Methodology

SpiderRating provides deterministic, transparent security ratings for AI tools — including MCP servers, Claude skills, and more. Same input always produces the same output — no AI black boxes, no subjective judgment.

What We Rate

MCP

MCP Servers

Model Context Protocol servers that expose tools, prompts, and resources to AI agents. Full 3-layer scoring: description quality, security analysis, and metadata health.

Skill

Claude Skills

Custom instructions and capabilities for Claude Code. Scored on description quality, malicious pattern detection (20+ rules), and community signals.

Tool

AI Tools

OpenAI plugins, function-calling tools, and other AI integrations. Coming soon — scoring model in development.

Connectors & Plugins

LangChain tools, browser extensions, and other connector types.
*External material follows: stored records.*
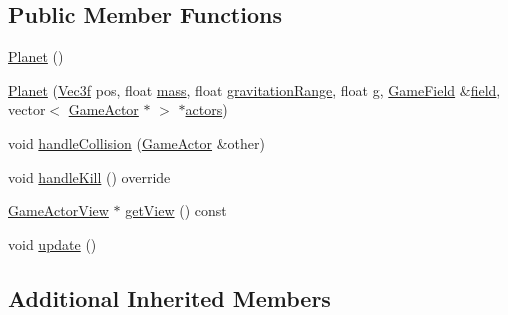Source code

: \subsection*{Public Member Functions}
\begin{DoxyCompactItemize}
\item 
\hyperlink{class_planet_ac88200b337a62e1377858e3116f9412b}{Planet} ()
\item 
\hyperlink{class_planet_a87570708b07580b08d884b6a9731503f}{Planet} (\hyperlink{class_vec3f}{Vec3f} pos, float \hyperlink{class_game_actor_a2111233f4f0216db4d172d5088ebeed4}{mass}, float \hyperlink{class_game_actor_a9c0ba51b08a3e617d9629c0ee8d309f2}{gravitation\+Range}, float \hyperlink{class_game_actor_a42ed4bef0d99cf053ff9a025c86d34d3}{g}, \hyperlink{class_game_field}{Game\+Field} \&\hyperlink{class_game_actor_a0224fbc502abd6b7579787aa234332d5}{field}, vector$<$ \hyperlink{class_game_actor}{Game\+Actor} $\ast$ $>$ $\ast$\hyperlink{class_game_actor_a2405618d895f5143b42ae9e94d20e693}{actors})
\item 
void \hyperlink{class_planet_a9dd66b259905d35fa4233bd469662627}{handle\+Collision} (\hyperlink{class_game_actor}{Game\+Actor} \&other)
\item 
void \hyperlink{class_planet_aa2932c76f46038b77b427c08167018cc}{handle\+Kill} () override
\item 
\hyperlink{class_game_actor_view}{Game\+Actor\+View} $\ast$ \hyperlink{class_planet_a60f36a3e87d89c4467e3ee2854906a09}{get\+View} () const 
\item 
void \hyperlink{class_planet_a56f440c725e00a3b27e4fbd8da87813d}{update} ()
\end{DoxyCompactItemize}
\subsection*{Additional Inherited Members}


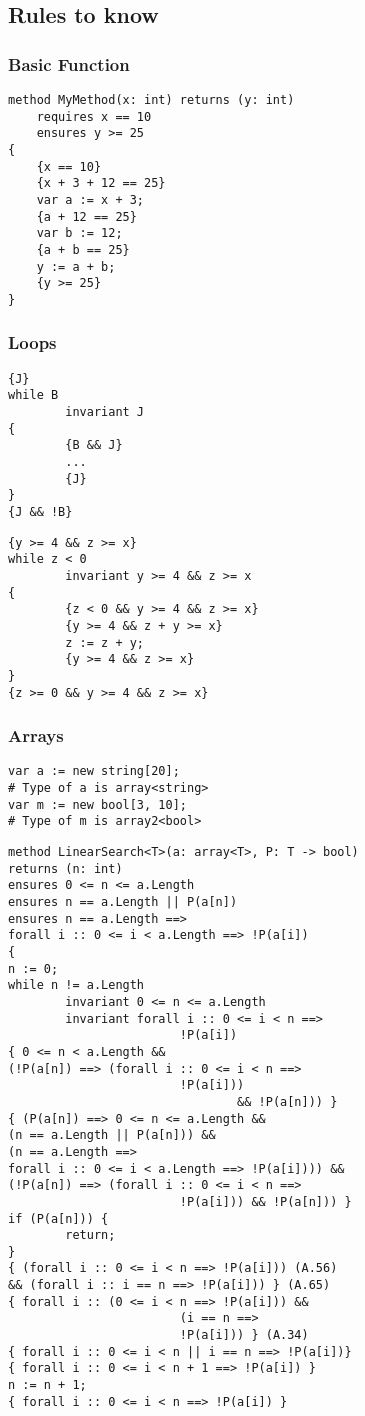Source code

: \subsection{Rules to know}

\subsubsection{Basic Function} 
\begin{verbatim}
method MyMethod(x: int) returns (y: int)
    requires x == 10
    ensures y >= 25
{
    {x == 10}
    {x + 3 + 12 == 25}
    var a := x + 3;
    {a + 12 == 25}
    var b := 12;
    {a + b == 25}
    y := a + b;
    {y >= 25}
}

\end{verbatim}


\subsubsection{Loops} 
\begin{verbatim}
{J}
while B
        invariant J
{
        {B && J}
        ... 
        {J}
}
{J && !B}
\end{verbatim}

\begin{verbatim}
{y >= 4 && z >= x}
while z < 0
        invariant y >= 4 && z >= x
{
        {z < 0 && y >= 4 && z >= x}
        {y >= 4 && z + y >= x}
        z := z + y;
        {y >= 4 && z >= x}
}
{z >= 0 && y >= 4 && z >= x}
\end{verbatim}

\subsubsection{Arrays} 
\begin{verbatim}
var a := new string[20];
# Type of a is array<string>
var m := new bool[3, 10];
# Type of m is array2<bool>

\end{verbatim}
\begin{verbatim}
method LinearSearch<T>(a: array<T>, P: T -> bool)
returns (n: int)
ensures 0 <= n <= a.Length
ensures n == a.Length || P(a[n])
ensures n == a.Length ==>
forall i :: 0 <= i < a.Length ==> !P(a[i])
{
n := 0;
while n != a.Length
        invariant 0 <= n <= a.Length
        invariant forall i :: 0 <= i < n ==>
                        !P(a[i])
{ 0 <= n < a.Length &&
(!P(a[n]) ==> (forall i :: 0 <= i < n ==>
                        !P(a[i])) 
                                && !P(a[n])) }
{ (P(a[n]) ==> 0 <= n <= a.Length &&
(n == a.Length || P(a[n])) &&
(n == a.Length ==>
forall i :: 0 <= i < a.Length ==> !P(a[i]))) &&
(!P(a[n]) ==> (forall i :: 0 <= i < n ==> 
                        !P(a[i])) && !P(a[n])) }
if (P(a[n])) {
        return;
}
{ (forall i :: 0 <= i < n ==> !P(a[i])) (A.56)
&& (forall i :: i == n ==> !P(a[i])) } (A.65)
{ forall i :: (0 <= i < n ==> !P(a[i])) &&
                        (i == n ==>
                        !P(a[i])) } (A.34)
{ forall i :: 0 <= i < n || i == n ==> !P(a[i])}
{ forall i :: 0 <= i < n + 1 ==> !P(a[i]) }
n := n + 1;
{ forall i :: 0 <= i < n ==> !P(a[i]) }
\end{verbatim}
The framework is designed to be extensible as new AI tool categories emerge.

3-Layer Scoring Model

Every item is scored across three independent layers, with weights adapted by type:

Description Quality

35%

How well tool descriptions communicate intent, scope, and side effects to LLMs.

Security Analysis

35%

Static analysis for 46+ security patterns: reverse shells, credential theft, prompt injection, toxic flows, and more.

Metadata Health

30%

Provenance signals: source availability, maintenance activity, community adoption, and download metrics.

SpiderScore = Description × 0.35 + Security × 0.35 + Metadata × 0.30

Scoring by Type

Dimension	MCP Servers	Claude Skills
Description	5-dimension tool description scoring (intent, scope, side effects, capabilities, boundaries)	Instruction clarity, scope definition, behavioral boundaries
Security	46 static patterns (TS-E001~P002): reverse shells, C2, credential theft, code exec, exfiltration	20+ malicious patterns, typosquat detection (Levenshtein), toxic flow analysis, rug pull detection
Metadata	GitHub signals: stars, forks, license, commit recency, contributor count	Download count, author reputation, source availability, version history

5 Description Dimensions

Dimension	Weight	What It Measures
Intent Clarity	20%	Does the description start with an action verb and clearly distinguish this tool from others?
Permission Scope	25%	Does it define when to use the tool and what boundaries apply?
Side Effects	20%	Does it document error conditions and potential side effects?
Capability Disclosure	20%	Are parameters documented with examples and type information?
Operational Boundaries	15%	Overall description completeness — does it provide enough context for safe tool selection?

Security Scoring

Security = 10 - (3 x critical + 2 x high + 1 x medium + 0.25 x low) + architecture_bonus

Architecture bonus: +0 to +2 based on code quality signals (tests, error handling)
Score clamped to [0, 10]
Score of 10.0 means "zero issues found", not "proven secure"

Skill-Specific Detection

Malicious Pattern Detection

20+ rule patterns for suspicious instructions
Typosquat detection (Levenshtein distance ≤ 2)
Prompt injection / exfiltration patterns

Advanced Analysis

Toxic flow: data source + public sink combinations
Rug pull detection via SHA-256 content pinning
Allowlist mode for approved-only skills

Metadata Signals

Provenance (40%)

Has source code
Has license
Identifiable owner
Repo age > 180 days
Not archived

Maintenance (35%)

Recent commits
Has releases
Multiple contributors
Has description

Popularity (25%)

Stars / downloads (log scale)
Forks (log scale)
Watchers / installs (log scale)

Hard Constraints

Regardless of the calculated score, these rules enforce safety floors:

Condition	Effect	Applies To
Any critical security issue	Grade forced to F	All types
Known malicious skill	Grade forced to F	Skills
Security score < 5.0	Grade capped at C	All types
No source repository	Grade capped at D	All types

Grade Thresholds

9.0 - 10

7.0 - 8.9

5.0 - 6.9

3.0 - 4.9

0 - 2.9

Reproducibility Guarantee

SpiderRating is fully deterministic. Given the same source code and metadata, it will always produce the same score. There is no randomness, no LLM-based scoring, and no network-dependent calculations. You can reproduce any rating by running teeshield scan <repo> locally.